# Exercise objective
Look through the entries below and count the lines with the word "tabular" in them; give only the number.

┌─ Records supplied

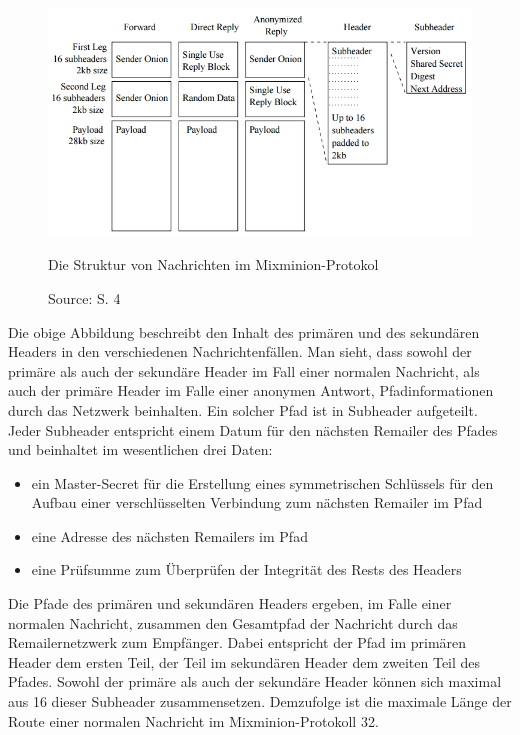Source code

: \begin{figure}
	\begin{center}
		\def\svgwidth{0.9 \linewidth}
		\includegraphics[width = 0.9 \linewidth]{bilder/mixminion_structure.png}
		\caption{Die Struktur von Nachrichten im Mixminion-Protokol}
		\caption*{\hfill Source: S. 4 \cite{mixminion}}
	\end{center}
\end{figure}

Die obige Abbildung beschreibt den Inhalt des primären und des sekundären Headers in den verschiedenen Nachrichtenfällen.
Man sieht, dass sowohl der primäre als auch der sekundäre Header im Fall einer normalen Nachricht, als auch der primäre Header im Falle einer anonymen Antwort, Pfadinformationen durch das Netzwerk beinhalten.
Ein solcher Pfad ist in Subheader aufgeteilt. Jeder Subheader entspricht einem Datum für den nächsten Remailer des Pfades und beinhaltet im wesentlichen drei Daten:
\begin{itemize}
\item ein Master-Secret für die Erstellung eines symmetrischen Schlüssels für den Aufbau einer verschlüsselten Verbindung zum nächsten Remailer im Pfad
\item eine Adresse des nächsten Remailers im Pfad
\item eine Prüfsumme zum Überprüfen der Integrität des Rests des Headers
\end{itemize}
Die Pfade des primären und sekundären Headers ergeben, im Falle einer normalen Nachricht, zusammen den Gesamtpfad der Nachricht durch das Remailernetzwerk zum Empfänger. Dabei entspricht der Pfad im primären Header dem ersten Teil, der Teil im sekundären Header dem zweiten Teil des Pfades.
Sowohl der primäre als auch der sekundäre Header können sich maximal aus 16 dieser Subheader zusammensetzen. Demzufolge ist die maximale Länge der Route einer normalen Nachricht im Mixminion-Protokoll 32.

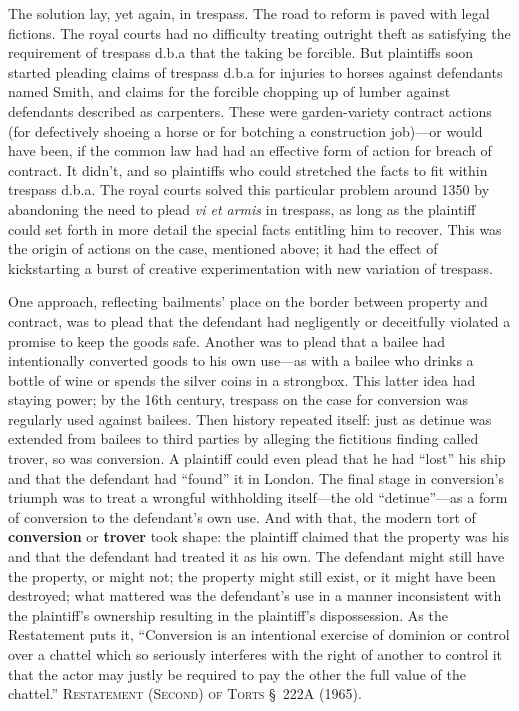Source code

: The solution lay, yet again, in trespass. The road to reform is paved with legal
fictions. The royal courts had no difficulty treating outright theft as
satisfying the requirement of trespass d.b.a that the taking be forcible. But
plaintiffs soon started pleading claims of trespass d.b.a for injuries to
horses against defendants named Smith, and claims for the forcible chopping up
of lumber against defendants described as carpenters. These were garden-variety
contract actions (for defectively shoeing a horse or for botching a
construction job)---or would have been, if the common law had had an effective
form of action for breach of contract. It didn't, and so plaintiffs who could
stretched the facts to fit within trespass d.b.a. The royal courts solved this
particular problem around 1350 by abandoning the need to plead \textit{vi et
armis} in trespass, as long as the plaintiff could set forth in more detail the
special facts entitling him to recover. This was the origin of actions on the
case, mentioned above; it had the effect of kickstarting a burst of creative
experimentation with new variation of trespass.

One approach, reflecting bailments' place on the border between property and
contract, was to plead that the defendant had negligently or deceitfully
violated a promise to keep the goods safe. Another was to plead that a bailee
had intentionally converted goods to his own use---as with a bailee who drinks
a bottle of wine or spends the silver coins in a strongbox. This latter idea
had staying power; by the 16th century, trespass on the case for conversion was
regularly used against bailees. Then history repeated itself: just as detinue
was extended from bailees to third parties by alleging the fictitious finding
called trover, so was conversion. A plaintiff could even plead that he had
``lost'' his ship and that the defendant had ``found'' it in London. The final
stage in conversion's triumph was to treat a wrongful withholding itself---the
old ``detinue''---as a form of conversion to the defendant's own use. And with
that, the modern tort of \textbf{conversion} or \textbf{trover} took shape: the
plaintiff claimed that the property was his and that the defendant had treated
it as his own. The defendant might still have the property, or might not; the
property might still exist, or it might have been destroyed; what mattered was
the defendant's use in a manner inconsistent with the plaintiff's ownership
resulting in the plaintiff's dispossession. As the Restatement puts it,
``Conversion is an intentional exercise of dominion or control over a chattel
which so seriously interferes with the right of another to control it that the
actor may justly be required to pay the other the full value of the chattel.''
\textsc{Restatement (Second) of Torts} \S~222A (1965).


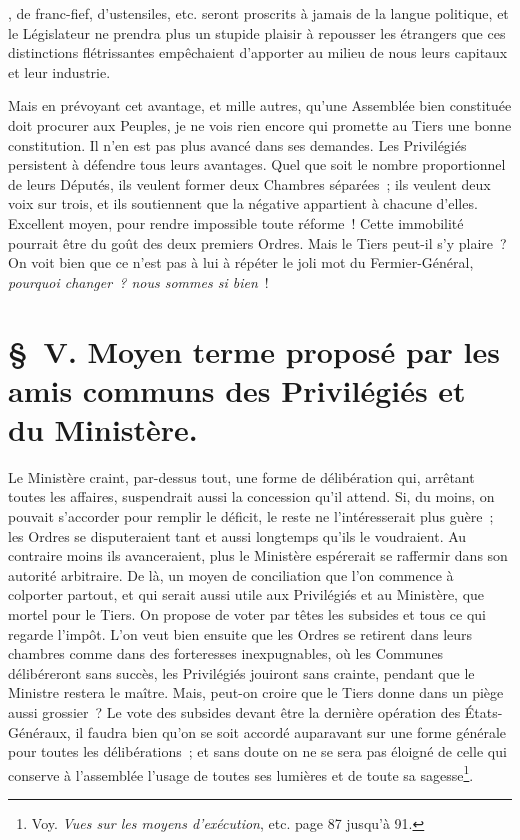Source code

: \documentclass[french,twoside]{book} %
\begin{document}
{}, de franc-fief, d’ustensiles, etc. seront proscrits à jamais de la langue politique, et le Législateur ne prendra plus un stupide plaisir à repousser les étrangers que ces distinctions flétrissantes empêchaient d’apporter au milieu de nous leurs capitaux et leur industrie.\par
Mais en prévoyant cet avantage, et mille autres, qu’une Assemblée bien constituée doit procurer aux Peuples, je ne vois rien encore qui promette au Tiers une bonne constitution. Il n’en est pas plus avancé dans ses demandes. Les Privilégiés persistent à défendre tous leurs avantages. Quel que soit le nombre proportionnel de leurs Députés, ils veulent former deux Chambres séparées ; ils veulent deux voix sur trois, et ils soutiennent que la négative appartient à chacune d’elles. Excellent moyen, pour rendre impossible toute réforme ! Cette immobilité pourrait être du goût des deux premiers Ordres. Mais le Tiers peut-il s’y plaire ? On voit bien que ce n’est pas à lui à répéter le joli mot du Fermier-Général, {\itshape pourquoi changer ? nous sommes si bien} !
\section[{§ V. Moyen terme proposé par les amis communs des Privilégiés et du Ministère.}]{§ V. Moyen terme proposé par les amis communs des Privilégiés et du Ministère.}
\noindent Le Ministère craint, par-dessus tout, une forme de délibération qui, arrêtant toutes les affaires, suspendrait aussi la concession qu’il attend. Si, du moins, on pouvait s’accorder pour remplir le déficit, le reste ne l’intéresserait plus guère ; les Ordres se disputeraient tant et aussi longtemps qu’ils le voudraient. Au contraire moins ils avanceraient, plus le Ministère espérerait se raffermir dans son autorité arbitraire. De là, un moyen de conciliation que l’on commence à colporter partout, et qui serait aussi utile aux Privilégiés et au Ministère, que mortel pour le Tiers. On propose de voter par têtes les subsides et tous ce qui regarde l’impôt. L’on veut bien ensuite que les Ordres se retirent dans leurs chambres comme dans des forteresses inexpugnables, où les Communes délibéreront sans succès, les Privilégiés jouiront sans crainte, pendant que le Ministre restera le maître. Mais, peut-on croire que le Tiers donne dans un piège aussi grossier ? Le vote des subsides devant être la dernière opération des États-Généraux, il faudra bien qu’on se soit accordé auparavant sur une forme générale pour toutes les délibérations ; et sans doute on ne se sera pas éloigné de celle qui conserve à l’assemblée l’usage de toutes ses lumières et de toute sa sagesse\footnote{Voy. {\itshape Vues sur les moyens d’exécution}, etc. page 87 jusqu’à 91.}.
\end{document}
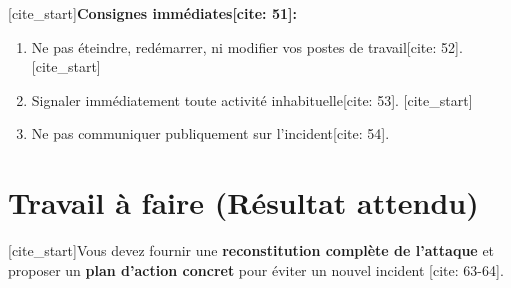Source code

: \documentclass[a4paper,11pt]{article}
\begin{document}
[cite_start]\textbf{Consignes immédiates[cite: 51]:}
\begin{enumerate}
    \item Ne pas éteindre, redémarrer, ni modifier vos postes de travail[cite: 52].
    [cite_start]\item Signaler immédiatement toute activité inhabituelle[cite: 53].
    [cite_start]\item Ne pas communiquer publiquement sur l'incident[cite: 54].
\end{enumerate}

\section{Travail à faire (Résultat attendu)}
[cite_start]Vous devez fournir une \textbf{reconstitution complète de l’attaque} et proposer un \textbf{plan d’action concret} pour éviter un nouvel incident [cite: 63-64].
\end{document}
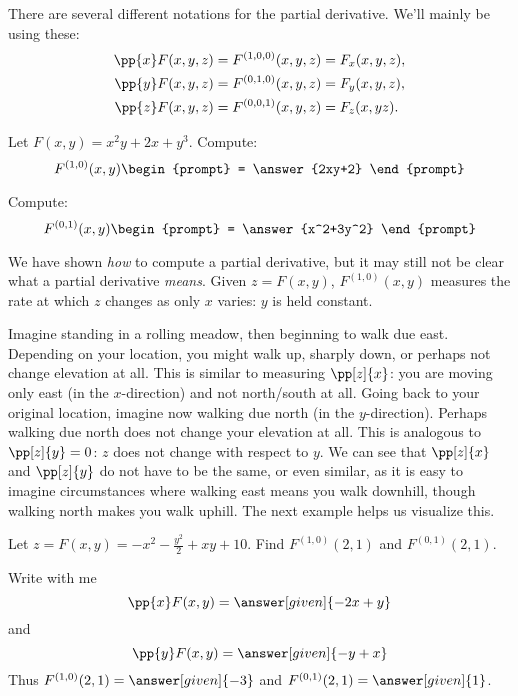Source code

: \documentclass{ximera}
\begin{document}
\begin{definition}
  There are several different notations for the partial derivative.
  We'll mainly be using these:
  \begin{align*}
    \pp{x} F(x,y,z) &= F^{(1,0,0)}(x,y,z) = F_x(x,y,z),\\
    \pp{y} F(x,y,z) &= F^{(0,1,0)}(x,y,z) = F_y(x,y,z),\\
    \pp{z} F(x,y,z) &= F^{(0,0,1)}(x,y,z) = F_z(x,yz).
  \end{align*}
\end{definition}

\begin{question}
  Let $F(x,y) = x^2y + 2x+y^3$. Compute:
  \[
  F^{(1,0)}(x,y)
  \begin{prompt}
    = \answer{2xy+2}
  \end{prompt}
  \]
  \begin{question}
    Compute:
  \[
  F^{(0,1)}(x,y)
  \begin{prompt}
    = \answer{x^2+3y^2}
  \end{prompt}
  \]
  \end{question}
\end{question}

We have shown \textit{how} to compute a partial derivative, but it may
still not be clear what a partial derivative \textit{means}. Given
$z=F(x,y)$, $F^{(1,0)}(x,y)$ measures the rate at which $z$ changes as
only $x$ varies: $y$ is held constant. 

Imagine standing in a rolling meadow, then beginning to walk due
east. Depending on your location, you might walk up, sharply down, or
perhaps not change elevation at all. This is similar to measuring
$\pp[z]{x}$: you are moving only east (in the $x$-direction) and
not north/south at all. Going back to your original location, imagine
now walking due north (in the $y$-direction). Perhaps walking due
north does not change your elevation at all. This is analogous to
$\pp[z]{y}=0$: $z$ does not change with respect to $y$. We can see
that $\pp[z]{x}$ and $\pp[z]{y}$ do not have to be the same, or even
similar, as it is easy to imagine circumstances where walking east
means you walk downhill, though walking north makes you walk uphill.
The next example helps us visualize this.


\begin{example}
  Let $z=F(x,y)=-x^2-\frac{y^2}{2}+xy+10$. Find $F^{(1,0)}(2,1)$ and
  $F^{(0,1)}(2,1)$.
  \begin{explanation}
    Write with me
    \[
    \pp{x}F(x,y) = \answer[given]{-2x+y}
    \]
    and
    \[
    \pp{y}F(x,y) = \answer[given]{-y+x}
    \]
    Thus $F^{(1,0)}(2,1) = \answer[given]{-3}$ and $F^{(0,1)}(2,1) =
    \answer[given]{1}$.
  \end{explanation}
\end{example}
\end{document}
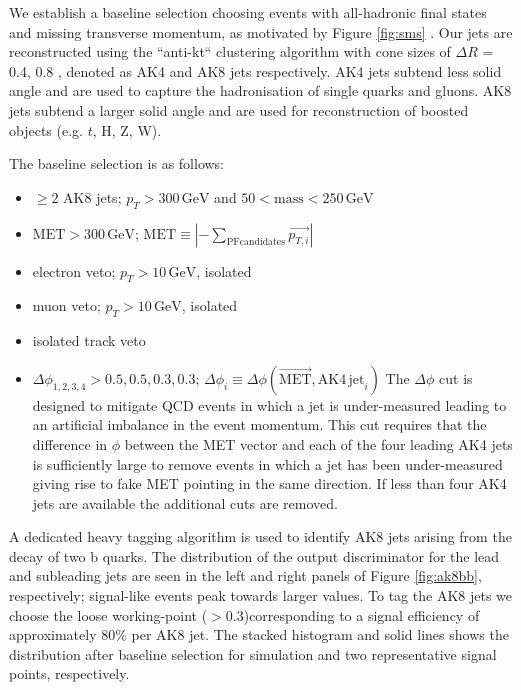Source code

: We establish a baseline selection choosing events with all-hadronic final states and missing transverse momentum, as motivated by Figure \ref{fig:sms} . Our jets are reconstructed using the ``anti-kt`` clustering algorithm with cone sizes of $\Delta R$ = 0.4, 0.8 \cite{1126-6708-2008-04-063}, denoted as AK4 and AK8 jets respectively. AK4 jets subtend less solid angle and are used to capture the hadronisation of single quarks and gluons. AK8 jets subtend a larger solid angle and are used for reconstruction of boosted objects (e.g. $t$, H, Z, W).

The baseline selection is as follows:

\begin{itemize}
\item $\geq2$ AK8 jets; $p_{T} > 300\,\mathrm{GeV}$ and $50 < \mathrm{mass} < 250\,\mathrm{GeV}$
\item $\mathrm{MET} > 300\,\mathrm{GeV}$; $\mathrm{MET}\equiv |-\sum_{\mathrm{PFcandidates}}\vec{p_{T, i}}|$
\item electron veto; $p_{T}>10\,\mathrm{GeV}$, isolated
\item muon veto; $p_{T}>10\,\mathrm{GeV}$, isolated
\item isolated track veto
\item $\Delta\phi_{1, 2, 3, 4} > 0.5, 0.5, 0.3, 0.3$; $\Delta\phi_{i}\equiv \Delta\phi(\vec{\mathrm{MET}}, \mathrm{AK4\,jet}_{i})$\newline
The $\Delta\phi$ cut is designed to mitigate QCD events in which a jet is under-measured leading to an artificial imbalance in the event momentum. This cut requires that the difference in $\phi$ between the MET vector and each of the four leading AK4 jets is sufficiently large to remove events in which a jet has been under-measured giving rise to fake MET pointing in the same direction. If less than four AK4 jets are available the additional cuts are removed.
\end{itemize}

A dedicated heavy tagging algorithm is used to identify AK8 jets arising from the decay of two b quarks. The distribution of the output discriminator for the lead and subleading jets are seen in the left and right panels of Figure \ref{fig:ak8bb}, respectively; signal-like events peak towards larger values. To \bbbar tag the AK8 jets we choose the loose working-point ($>0.3$)corresponding to a signal efficiency of approximately $80\%$ per AK8 jet. The stacked histogram and solid lines shows the distribution after baseline selection for simulation and two representative signal points, respectively.

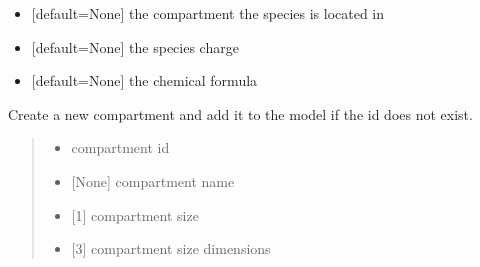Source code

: \documentclass[letterpaper,12pt,english]{sphinxmanual}
\begin{document}
\begin{fulllineitems}
\begin{fulllineitems}
\begin{itemize}
\item {} 
\sphinxAtStartPar
{} {[}default=None{]} the compartment the species is located in

\item {} 
\sphinxAtStartPar
{} {[}default=None{]} the species charge

\item {} 
\sphinxAtStartPar
{} {[}default=None{]} the chemical formula

\end{itemize}

\end{fulllineitems}


\begin{fulllineitems}
\label{\detokenize{api/core:cbmpy.CBModel.Model.createCompartment}}
\pysigstartsignatures
\pysiglinewithargsret
{}
{\sphinxparamcomma {}\sphinxparamcomma {}\sphinxparamcomma {}\sphinxparamcomma {}}
{}
\pysigstopsignatures
\sphinxAtStartPar
Create a new compartment and add it to the model if the id does not exist.
\begin{quote}\begin{description}
\begin{itemize}
\item {} 
\sphinxAtStartPar
{} \textendash{} compartment id

\item {} 
\sphinxAtStartPar
{} \textendash{} {[}None{]} compartment name

\item {} 
\sphinxAtStartPar
{} \textendash{} {[}1{]} compartment size

\item {} 
\sphinxAtStartPar
{} \textendash{} {[}3{]} compartment size dimensions


\end{itemize}
\end{description}
\end{quote}
\end{fulllineitems}
\end{fulllineitems}
\end{document}
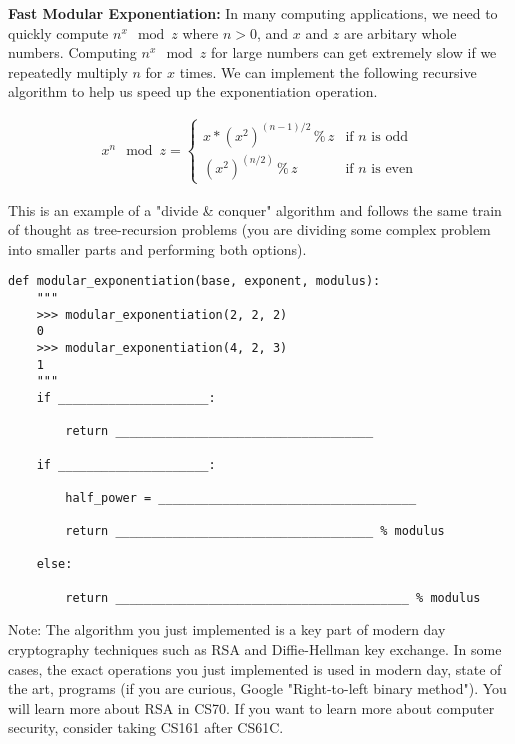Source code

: \begin{blocksection}
    \question \textbf{Fast Modular Exponentiation:} In many computing applications, we need to quickly compute $n^{x} \mod z $ where $n > 0$, and $x$ and $z$ are arbitary whole numbers. Computing $n^{x} \mod z$ for large numbers can get extremely slow if we repeatedly multiply $n$ for $x$ times. We can implement the following recursive algorithm to help us speed up the exponentiation operation.

    \begin{gather*}
        x^{n} \mod z = 
        \begin{cases}
            x * (x^{2})^{(n-1)/2} \, \% \, z & \text{if $n$ is odd}\\
            (x^{2})^(n/2) \, \% \, z & \text{if $n$ is even}
        \end{cases}
    \end{gather*}

    This is an example of a "divide \& conquer" algorithm and follows the same train of thought as tree-recursion problems (you are dividing some complex problem into smaller parts and performing both options).
    
    \begin{lstlisting}
def modular_exponentiation(base, exponent, modulus):
    """
    >>> modular_exponentiation(2, 2, 2)
    0
    >>> modular_exponentiation(4, 2, 3)
    1
    """
    if _____________________:

        return ____________________________________

    if _____________________:
            
        half_power = ____________________________________

        return ____________________________________ % modulus

    else:  

        return _________________________________________ % modulus
    \end{lstlisting}

    Note: The algorithm you just implemented is a key part of modern day cryptography techniques such as RSA and Diffie-Hellman key exchange. In some cases, the exact operations you just implemented is used in modern day, state of the art, programs (if you are curious, Google "Right-to-left binary method"). You will learn more about RSA in CS70. If you want to learn more about computer security, consider taking CS161 after CS61C.
    \end{blocksection}
    
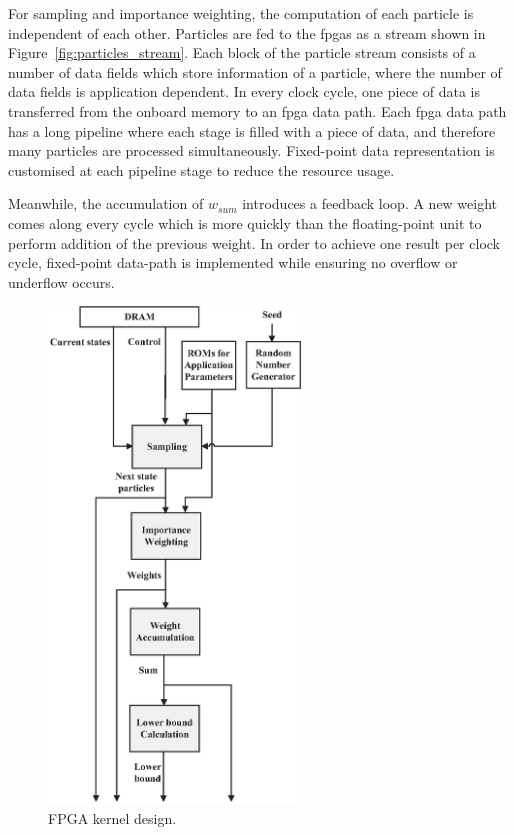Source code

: For sampling and importance weighting, the computation of each particle is independent of each other.
Particles are fed to the \glspl{fpga} as a stream shown in Figure~\ref{fig:particles_stream}.
Each block of the particle stream consists of a number of data fields which store information of a particle, where the number of data fields is application dependent.
In every clock cycle, one piece of data is transferred from the onboard memory to an \gls{fpga} data path.
Each \gls{fpga} data path has a long pipeline where each stage is filled with a piece of data, and therefore many particles are processed simultaneously.
Fixed-point data representation is customised at each pipeline stage to reduce the resource usage.

Meanwhile, the accumulation of $w_{sum}$ introduces a feedback loop.
A new weight comes along every cycle which is more quickly than the floating-point unit to perform addition of the previous weight.
In order to achieve one result per clock cycle, fixed-point data-path is implemented while ensuring no overflow or underflow occurs.

\begin{figure}[t!]
\centering
\includegraphics[width=0.6\textwidth]{4_adaptation/figures/fig_kernel}
\caption{FPGA kernel design.}
\label{fig:reconfig_kernel}
\end{figure}

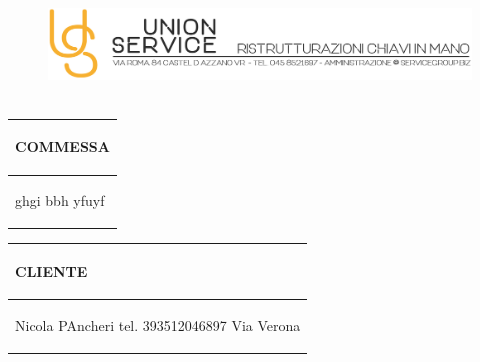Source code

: \documentclass[a4paper]{article}
\begin{document}
                        \begin{figure}[!t]
                        \includegraphics[width=15.8cm, height=3cm]{intestazioneAlta2.jpg}
                        \end{figure}

                        \noindent\begin{tabular}{| L{72.2mm} |}
                            \hline
                            \vspace{2.5mm}
                            \begin{spacing}{0}
                            \textbf{COMMESSA}
                            \end{spacing}\\
                            \hline
                            \vspace{4mm}
                            \begin{spacing}{1.2}

                        ghgi \newline bbh \newline yfuyf
                          \end{spacing}\\
                            \hline
                          \end{tabular}
                          \quad
                          \begin{tabular}{ | R{72.2mm} | }
                            \hline
                            \vspace{2.5mm}
                            \begin{spacing}{0}
                            \textbf{CLIENTE}
                            \end{spacing}\\
                            \hline
                            \vspace{4mm}
                            \begin{spacing}{1.2}

                       Nicola PAncheri \newline tel. 393512046897 \newline Via Verona
                          \end{spacing}\\
                            \hline
                          \end{tabular}
\end{document}
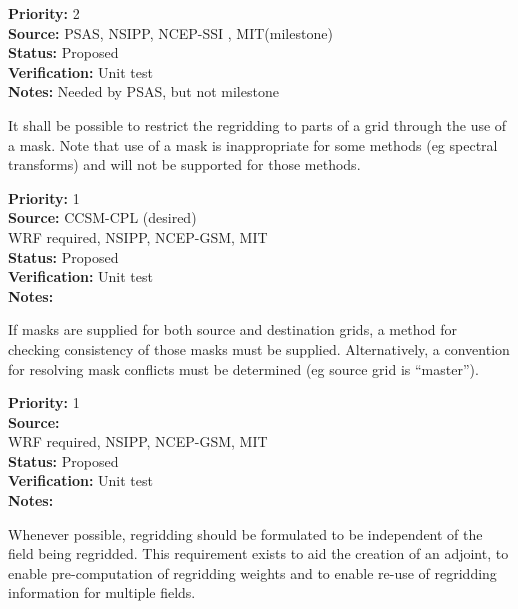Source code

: \begin{reqlist}
{\bf Priority:} 2 \\
{\bf Source:} PSAS, NSIPP, NCEP-SSI , MIT(milestone)\\
{\bf Status:} Proposed \\
{\bf Verification:} Unit test \\
{\bf Notes:} Needed by PSAS, but not milestone
\end{reqlist}


It shall be possible to restrict the regridding to parts of a grid through 
the use of a mask.  Note that use of a mask is inappropriate for some methods 
(eg spectral transforms) and will not be supported for those methods.

\begin{reqlist}
{\bf Priority:} 1 \\
{\bf Source:} CCSM-CPL (desired) \\
              WRF required, NSIPP, NCEP-GSM, MIT \\
{\bf Status:} Proposed \\
{\bf Verification:} Unit test \\
{\bf Notes:} 
\end{reqlist}


If masks are supplied for both source and destination grids, a
method for checking consistency of those masks must be supplied.
Alternatively, a convention for resolving mask conflicts must
be determined (eg source grid is ``master'').

\begin{reqlist}
{\bf Priority:} 1 \\
{\bf Source:}  \\
              WRF required, NSIPP, NCEP-GSM, MIT \\
{\bf Status:} Proposed \\
{\bf Verification:} Unit test \\
{\bf Notes:} 
\end{reqlist}


Whenever possible, regridding should be formulated to be
independent of the field being regridded.  This requirement exists to
aid the creation of an adjoint, to enable pre-computation of regridding
weights and to enable re-use of regridding information for multiple
fields.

└─

# Response below
4